=== Section Start ===

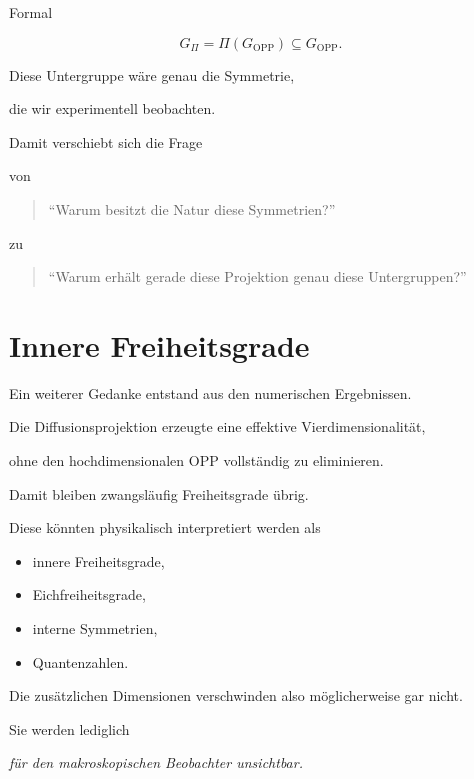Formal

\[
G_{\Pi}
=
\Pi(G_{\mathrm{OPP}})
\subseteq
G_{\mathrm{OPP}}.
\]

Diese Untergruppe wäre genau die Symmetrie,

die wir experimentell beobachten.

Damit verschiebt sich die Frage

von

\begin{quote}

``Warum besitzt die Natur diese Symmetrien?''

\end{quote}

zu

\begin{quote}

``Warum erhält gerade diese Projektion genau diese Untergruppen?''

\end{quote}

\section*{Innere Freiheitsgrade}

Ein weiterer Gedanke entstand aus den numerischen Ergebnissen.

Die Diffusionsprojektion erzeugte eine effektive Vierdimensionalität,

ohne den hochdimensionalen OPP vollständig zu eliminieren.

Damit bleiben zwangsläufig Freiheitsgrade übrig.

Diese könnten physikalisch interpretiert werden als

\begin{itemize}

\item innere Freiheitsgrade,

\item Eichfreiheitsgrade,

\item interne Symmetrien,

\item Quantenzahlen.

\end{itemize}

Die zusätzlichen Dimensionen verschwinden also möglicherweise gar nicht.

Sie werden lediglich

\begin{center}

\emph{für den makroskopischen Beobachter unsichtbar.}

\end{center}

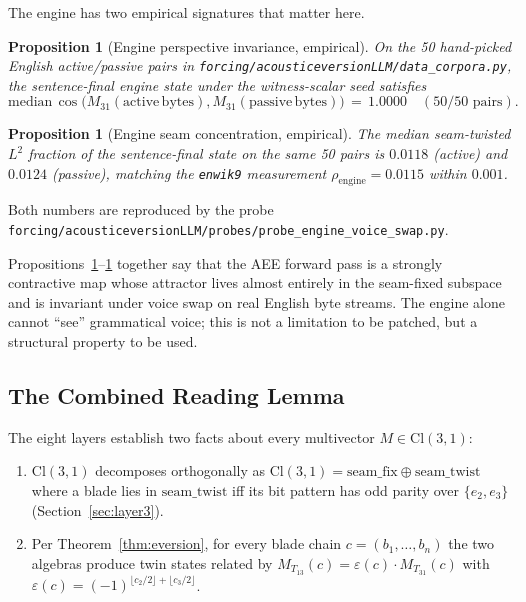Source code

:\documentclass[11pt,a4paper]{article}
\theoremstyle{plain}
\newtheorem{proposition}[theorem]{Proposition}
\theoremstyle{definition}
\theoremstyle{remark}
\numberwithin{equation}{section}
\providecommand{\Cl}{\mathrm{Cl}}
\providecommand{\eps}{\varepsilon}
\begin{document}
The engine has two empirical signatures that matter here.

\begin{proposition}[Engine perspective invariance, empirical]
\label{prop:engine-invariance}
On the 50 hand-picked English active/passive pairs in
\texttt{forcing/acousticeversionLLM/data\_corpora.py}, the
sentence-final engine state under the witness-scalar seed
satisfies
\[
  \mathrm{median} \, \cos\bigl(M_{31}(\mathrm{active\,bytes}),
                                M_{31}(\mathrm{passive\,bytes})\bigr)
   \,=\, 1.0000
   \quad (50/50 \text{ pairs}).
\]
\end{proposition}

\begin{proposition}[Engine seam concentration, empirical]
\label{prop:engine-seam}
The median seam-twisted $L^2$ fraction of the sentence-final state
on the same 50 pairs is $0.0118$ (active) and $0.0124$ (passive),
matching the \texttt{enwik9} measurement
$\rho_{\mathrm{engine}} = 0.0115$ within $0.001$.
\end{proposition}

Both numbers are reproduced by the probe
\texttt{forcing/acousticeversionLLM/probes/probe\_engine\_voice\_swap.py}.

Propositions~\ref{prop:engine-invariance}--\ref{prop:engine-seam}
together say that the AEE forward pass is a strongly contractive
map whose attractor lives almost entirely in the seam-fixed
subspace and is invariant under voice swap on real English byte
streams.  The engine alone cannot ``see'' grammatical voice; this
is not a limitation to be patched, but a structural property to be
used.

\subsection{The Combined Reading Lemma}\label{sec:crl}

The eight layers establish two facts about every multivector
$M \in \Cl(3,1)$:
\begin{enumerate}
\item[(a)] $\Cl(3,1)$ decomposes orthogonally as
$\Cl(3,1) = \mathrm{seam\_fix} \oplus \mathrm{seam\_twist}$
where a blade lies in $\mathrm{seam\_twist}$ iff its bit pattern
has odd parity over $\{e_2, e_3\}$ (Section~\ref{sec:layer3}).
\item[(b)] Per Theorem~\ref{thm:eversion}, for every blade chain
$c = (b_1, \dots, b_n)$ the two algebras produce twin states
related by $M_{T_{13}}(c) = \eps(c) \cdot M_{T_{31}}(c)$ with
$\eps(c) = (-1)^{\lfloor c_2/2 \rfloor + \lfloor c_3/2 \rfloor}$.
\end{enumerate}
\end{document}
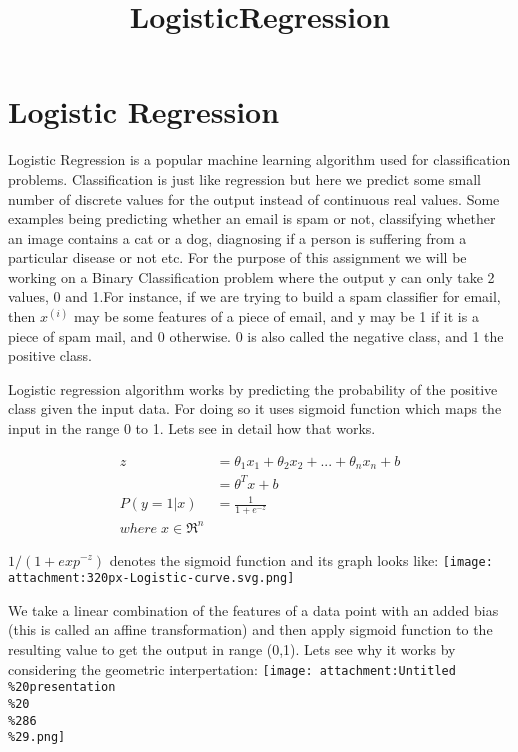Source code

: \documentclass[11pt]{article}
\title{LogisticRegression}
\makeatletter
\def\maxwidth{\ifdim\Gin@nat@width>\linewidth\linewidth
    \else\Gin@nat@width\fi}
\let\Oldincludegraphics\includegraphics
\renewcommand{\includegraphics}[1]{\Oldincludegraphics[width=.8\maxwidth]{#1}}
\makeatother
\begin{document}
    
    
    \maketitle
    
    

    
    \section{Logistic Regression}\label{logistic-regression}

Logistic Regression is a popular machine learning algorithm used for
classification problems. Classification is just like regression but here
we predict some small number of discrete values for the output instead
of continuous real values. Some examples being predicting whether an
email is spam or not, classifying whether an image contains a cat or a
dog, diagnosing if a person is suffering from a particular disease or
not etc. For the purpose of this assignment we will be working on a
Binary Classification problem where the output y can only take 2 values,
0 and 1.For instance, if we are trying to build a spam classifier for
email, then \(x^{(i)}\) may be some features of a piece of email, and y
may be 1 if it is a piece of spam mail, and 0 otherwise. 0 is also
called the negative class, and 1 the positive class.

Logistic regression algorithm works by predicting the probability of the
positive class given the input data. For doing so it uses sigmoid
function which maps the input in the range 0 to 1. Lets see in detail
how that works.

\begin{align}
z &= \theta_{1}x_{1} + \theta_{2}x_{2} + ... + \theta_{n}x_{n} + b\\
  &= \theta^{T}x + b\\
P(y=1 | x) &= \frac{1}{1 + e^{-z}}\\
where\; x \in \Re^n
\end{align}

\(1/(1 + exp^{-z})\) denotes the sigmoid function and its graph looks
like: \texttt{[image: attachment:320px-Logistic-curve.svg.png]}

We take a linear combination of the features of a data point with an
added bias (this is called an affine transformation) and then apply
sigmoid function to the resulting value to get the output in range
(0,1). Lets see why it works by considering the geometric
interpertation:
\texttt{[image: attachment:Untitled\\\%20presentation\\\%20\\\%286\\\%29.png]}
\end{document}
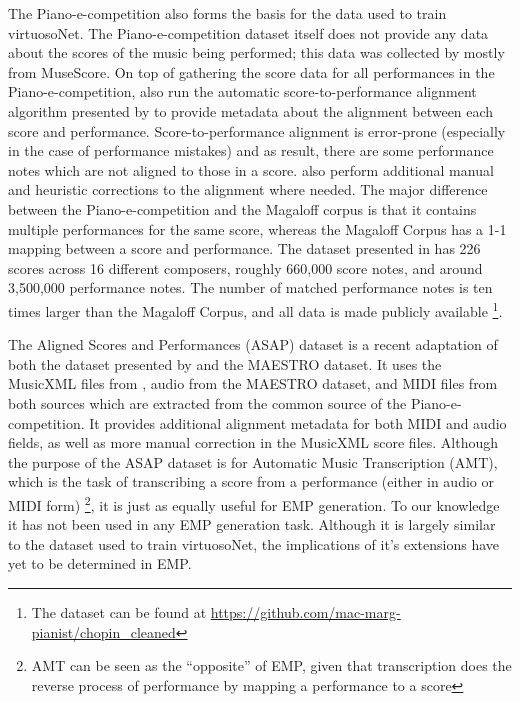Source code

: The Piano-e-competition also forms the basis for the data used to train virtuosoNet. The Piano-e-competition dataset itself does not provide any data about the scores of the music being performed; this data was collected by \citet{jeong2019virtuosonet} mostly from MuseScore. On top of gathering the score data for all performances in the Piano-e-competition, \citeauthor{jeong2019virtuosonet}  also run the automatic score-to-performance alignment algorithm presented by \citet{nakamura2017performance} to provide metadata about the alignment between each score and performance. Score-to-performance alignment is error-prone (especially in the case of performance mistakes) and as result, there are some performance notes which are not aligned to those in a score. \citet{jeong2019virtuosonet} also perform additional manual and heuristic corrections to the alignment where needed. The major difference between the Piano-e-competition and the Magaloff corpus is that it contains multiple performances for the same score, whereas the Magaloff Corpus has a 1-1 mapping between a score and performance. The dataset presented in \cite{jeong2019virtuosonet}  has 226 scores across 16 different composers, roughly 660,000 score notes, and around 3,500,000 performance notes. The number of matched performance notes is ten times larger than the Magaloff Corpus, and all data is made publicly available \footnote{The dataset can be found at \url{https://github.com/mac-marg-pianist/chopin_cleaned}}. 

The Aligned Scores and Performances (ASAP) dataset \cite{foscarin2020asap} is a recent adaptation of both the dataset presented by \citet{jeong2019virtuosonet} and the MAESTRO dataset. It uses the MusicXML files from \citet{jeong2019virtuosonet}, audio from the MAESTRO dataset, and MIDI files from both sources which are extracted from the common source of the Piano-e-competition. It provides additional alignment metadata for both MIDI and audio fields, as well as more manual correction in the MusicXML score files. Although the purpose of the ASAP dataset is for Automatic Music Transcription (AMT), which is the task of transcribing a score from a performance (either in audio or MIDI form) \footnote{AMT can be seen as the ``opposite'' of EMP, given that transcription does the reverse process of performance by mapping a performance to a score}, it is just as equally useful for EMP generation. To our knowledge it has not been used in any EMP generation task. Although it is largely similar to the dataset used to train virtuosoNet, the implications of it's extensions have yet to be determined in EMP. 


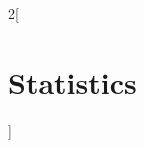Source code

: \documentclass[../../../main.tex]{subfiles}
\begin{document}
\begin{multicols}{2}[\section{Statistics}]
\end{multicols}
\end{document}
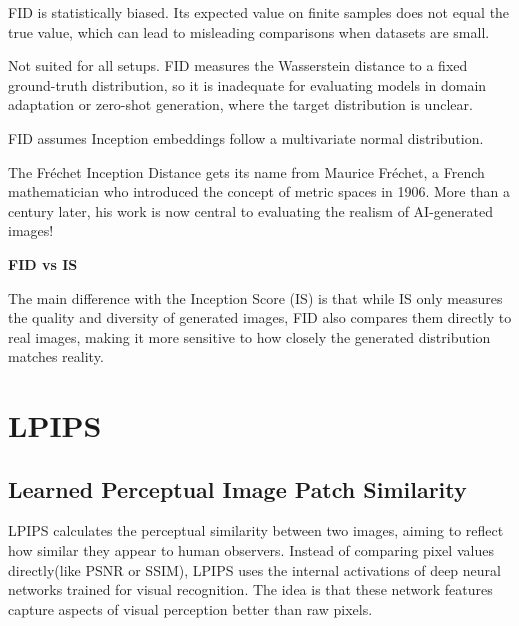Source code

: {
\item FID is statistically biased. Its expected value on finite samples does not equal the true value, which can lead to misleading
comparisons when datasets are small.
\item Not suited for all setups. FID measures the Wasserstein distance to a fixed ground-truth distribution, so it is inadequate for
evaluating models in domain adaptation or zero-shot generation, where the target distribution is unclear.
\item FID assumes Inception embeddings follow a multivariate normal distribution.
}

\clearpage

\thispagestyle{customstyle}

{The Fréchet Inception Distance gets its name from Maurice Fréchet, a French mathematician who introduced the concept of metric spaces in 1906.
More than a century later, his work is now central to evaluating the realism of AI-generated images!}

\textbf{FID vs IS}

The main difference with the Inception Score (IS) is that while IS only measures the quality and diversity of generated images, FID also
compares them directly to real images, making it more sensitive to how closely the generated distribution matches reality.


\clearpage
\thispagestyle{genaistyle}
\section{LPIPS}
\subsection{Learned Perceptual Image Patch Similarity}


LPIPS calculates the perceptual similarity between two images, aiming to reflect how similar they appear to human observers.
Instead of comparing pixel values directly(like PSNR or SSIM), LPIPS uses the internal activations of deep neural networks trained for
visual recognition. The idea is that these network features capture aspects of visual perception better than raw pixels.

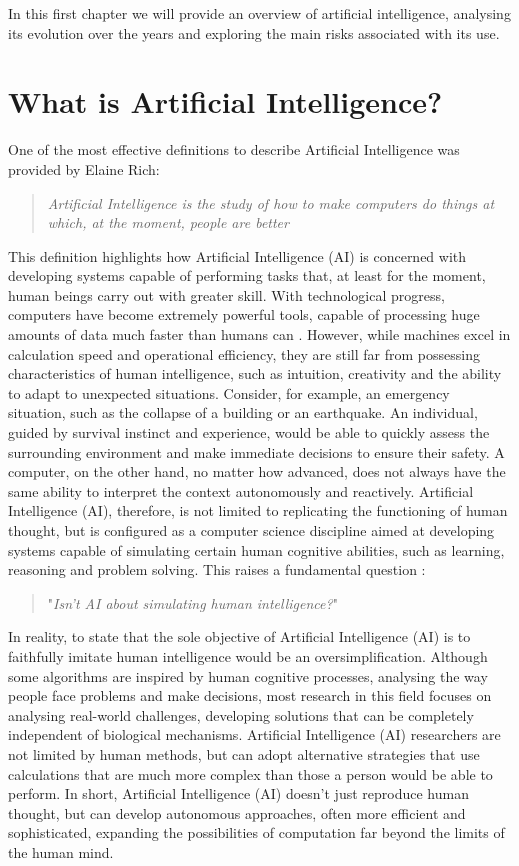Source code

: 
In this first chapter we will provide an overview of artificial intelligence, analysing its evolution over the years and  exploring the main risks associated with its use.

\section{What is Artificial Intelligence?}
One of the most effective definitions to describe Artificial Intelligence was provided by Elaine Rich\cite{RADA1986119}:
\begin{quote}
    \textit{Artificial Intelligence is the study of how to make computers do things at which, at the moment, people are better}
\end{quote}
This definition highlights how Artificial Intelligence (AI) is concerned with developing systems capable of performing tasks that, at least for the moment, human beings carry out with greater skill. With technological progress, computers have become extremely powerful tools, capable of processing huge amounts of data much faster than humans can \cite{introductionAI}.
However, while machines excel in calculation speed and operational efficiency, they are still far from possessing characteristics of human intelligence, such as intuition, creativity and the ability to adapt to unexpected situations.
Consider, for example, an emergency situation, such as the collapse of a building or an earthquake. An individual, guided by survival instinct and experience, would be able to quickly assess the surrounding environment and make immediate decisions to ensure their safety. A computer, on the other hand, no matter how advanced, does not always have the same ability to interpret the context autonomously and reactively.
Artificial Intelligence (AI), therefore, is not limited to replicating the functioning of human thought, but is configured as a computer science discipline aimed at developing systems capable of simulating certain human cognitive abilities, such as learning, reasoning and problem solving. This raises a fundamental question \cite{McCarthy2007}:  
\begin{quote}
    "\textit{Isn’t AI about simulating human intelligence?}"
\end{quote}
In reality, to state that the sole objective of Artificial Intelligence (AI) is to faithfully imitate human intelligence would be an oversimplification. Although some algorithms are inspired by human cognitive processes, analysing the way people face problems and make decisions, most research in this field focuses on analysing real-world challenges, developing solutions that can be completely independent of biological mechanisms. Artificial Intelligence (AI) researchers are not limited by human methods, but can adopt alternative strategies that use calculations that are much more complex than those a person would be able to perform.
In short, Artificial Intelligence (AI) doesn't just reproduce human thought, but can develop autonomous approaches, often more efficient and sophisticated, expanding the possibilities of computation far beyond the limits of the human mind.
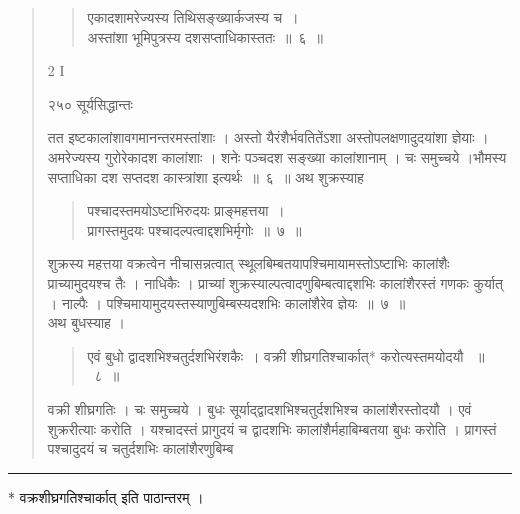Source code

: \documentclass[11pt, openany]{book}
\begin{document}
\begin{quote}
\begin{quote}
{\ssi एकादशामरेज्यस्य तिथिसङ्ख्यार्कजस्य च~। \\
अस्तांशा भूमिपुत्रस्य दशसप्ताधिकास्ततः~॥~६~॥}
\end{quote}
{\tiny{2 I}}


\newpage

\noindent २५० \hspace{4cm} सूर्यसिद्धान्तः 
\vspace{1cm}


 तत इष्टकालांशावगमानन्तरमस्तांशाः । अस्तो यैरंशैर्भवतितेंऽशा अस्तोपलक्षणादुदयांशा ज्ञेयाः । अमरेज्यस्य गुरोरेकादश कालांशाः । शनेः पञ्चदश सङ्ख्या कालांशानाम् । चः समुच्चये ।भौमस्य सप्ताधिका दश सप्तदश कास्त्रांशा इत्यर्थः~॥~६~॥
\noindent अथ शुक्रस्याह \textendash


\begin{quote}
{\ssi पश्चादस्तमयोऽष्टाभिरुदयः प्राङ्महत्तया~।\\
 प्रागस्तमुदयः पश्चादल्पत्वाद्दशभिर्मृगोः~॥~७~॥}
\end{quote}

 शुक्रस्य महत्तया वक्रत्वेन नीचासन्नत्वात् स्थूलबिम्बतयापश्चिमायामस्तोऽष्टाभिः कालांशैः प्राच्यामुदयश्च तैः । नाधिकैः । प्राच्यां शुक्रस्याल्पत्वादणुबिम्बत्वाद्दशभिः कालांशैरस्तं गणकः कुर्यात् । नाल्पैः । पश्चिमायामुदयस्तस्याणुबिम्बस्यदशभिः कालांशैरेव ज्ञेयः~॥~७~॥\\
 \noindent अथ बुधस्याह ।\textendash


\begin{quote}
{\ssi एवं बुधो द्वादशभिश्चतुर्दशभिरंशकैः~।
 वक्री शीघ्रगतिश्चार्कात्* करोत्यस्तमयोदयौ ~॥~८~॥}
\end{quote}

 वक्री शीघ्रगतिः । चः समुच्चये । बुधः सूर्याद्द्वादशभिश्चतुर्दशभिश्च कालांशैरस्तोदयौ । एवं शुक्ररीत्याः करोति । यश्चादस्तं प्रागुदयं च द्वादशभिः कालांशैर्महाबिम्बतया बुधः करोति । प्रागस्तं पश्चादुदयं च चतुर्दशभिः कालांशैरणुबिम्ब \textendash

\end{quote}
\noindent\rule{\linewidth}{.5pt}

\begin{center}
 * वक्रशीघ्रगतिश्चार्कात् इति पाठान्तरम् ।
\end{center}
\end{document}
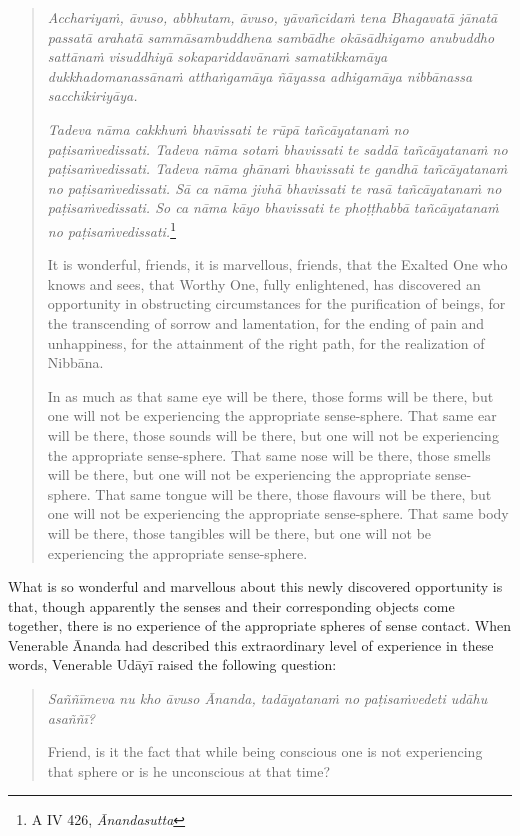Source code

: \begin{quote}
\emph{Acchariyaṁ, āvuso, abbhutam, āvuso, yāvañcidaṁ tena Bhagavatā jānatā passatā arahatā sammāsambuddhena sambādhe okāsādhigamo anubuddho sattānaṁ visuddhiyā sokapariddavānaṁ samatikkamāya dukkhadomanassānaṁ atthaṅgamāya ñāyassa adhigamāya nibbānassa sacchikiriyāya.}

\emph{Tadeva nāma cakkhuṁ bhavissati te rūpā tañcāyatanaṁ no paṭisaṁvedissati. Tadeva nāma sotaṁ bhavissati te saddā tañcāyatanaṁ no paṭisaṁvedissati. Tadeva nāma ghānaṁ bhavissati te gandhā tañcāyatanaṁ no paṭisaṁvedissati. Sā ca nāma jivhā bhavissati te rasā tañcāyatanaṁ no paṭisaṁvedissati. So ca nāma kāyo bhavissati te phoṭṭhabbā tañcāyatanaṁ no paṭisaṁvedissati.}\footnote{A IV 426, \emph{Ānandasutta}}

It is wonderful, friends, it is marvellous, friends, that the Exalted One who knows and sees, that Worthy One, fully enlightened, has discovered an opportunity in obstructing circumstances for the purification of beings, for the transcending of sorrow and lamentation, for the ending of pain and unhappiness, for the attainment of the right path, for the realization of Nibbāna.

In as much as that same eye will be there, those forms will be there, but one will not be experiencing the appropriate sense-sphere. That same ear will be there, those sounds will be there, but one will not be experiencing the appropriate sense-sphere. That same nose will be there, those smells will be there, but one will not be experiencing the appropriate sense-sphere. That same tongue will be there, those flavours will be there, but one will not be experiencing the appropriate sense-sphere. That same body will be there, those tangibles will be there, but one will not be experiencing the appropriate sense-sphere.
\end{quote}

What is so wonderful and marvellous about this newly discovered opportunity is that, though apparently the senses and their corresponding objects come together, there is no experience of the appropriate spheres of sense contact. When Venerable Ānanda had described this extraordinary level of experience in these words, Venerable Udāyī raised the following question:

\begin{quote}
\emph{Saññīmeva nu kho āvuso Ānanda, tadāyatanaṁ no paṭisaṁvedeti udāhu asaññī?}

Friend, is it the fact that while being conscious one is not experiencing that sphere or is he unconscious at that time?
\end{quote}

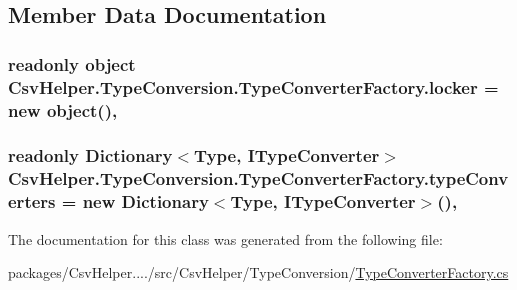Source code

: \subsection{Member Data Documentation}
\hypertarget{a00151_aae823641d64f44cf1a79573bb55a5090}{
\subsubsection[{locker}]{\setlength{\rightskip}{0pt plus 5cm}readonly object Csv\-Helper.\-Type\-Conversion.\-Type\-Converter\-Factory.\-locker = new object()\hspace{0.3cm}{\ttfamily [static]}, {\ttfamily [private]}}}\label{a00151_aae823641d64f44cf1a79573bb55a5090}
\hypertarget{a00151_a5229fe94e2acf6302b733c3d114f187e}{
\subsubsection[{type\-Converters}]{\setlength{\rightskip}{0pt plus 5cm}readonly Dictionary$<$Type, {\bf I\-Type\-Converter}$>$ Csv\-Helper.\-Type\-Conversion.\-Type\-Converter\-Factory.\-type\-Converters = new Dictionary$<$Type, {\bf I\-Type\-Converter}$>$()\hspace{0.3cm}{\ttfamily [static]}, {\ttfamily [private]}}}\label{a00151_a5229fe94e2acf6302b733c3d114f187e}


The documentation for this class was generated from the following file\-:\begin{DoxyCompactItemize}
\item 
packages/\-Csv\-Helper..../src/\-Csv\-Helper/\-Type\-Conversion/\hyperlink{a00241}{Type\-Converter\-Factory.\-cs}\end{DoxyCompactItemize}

=== Section End ===

■ **AIM OF THE EXERCISE**
Filter on the word "hspace": copy each matching line from the entries above.

■ **EXERCISE SOLUTION**
\noindent २५० \hspace{4cm} सूर्यसिद्धान्तः 
\subsubsection[{locker}]{\setlength{\rightskip}{0pt plus 5cm}readonly object Csv\-Helper.\-Type\-Conversion.\-Type\-Converter\-Factory.\-locker = new object()\hspace{0.3cm}{\ttfamily [static]}, {\ttfamily [private]}}}\label{a00151_aae823641d64f44cf1a79573bb55a5090}
\subsubsection[{type\-Converters}]{\setlength{\rightskip}{0pt plus 5cm}readonly Dictionary$<$Type, {\bf I\-Type\-Converter}$>$ Csv\-Helper.\-Type\-Conversion.\-Type\-Converter\-Factory.\-type\-Converters = new Dictionary$<$Type, {\bf I\-Type\-Converter}$>$()\hspace{0.3cm}{\ttfamily [static]}, {\ttfamily [private]}}}\label{a00151_a5229fe94e2acf6302b733c3d114f187e}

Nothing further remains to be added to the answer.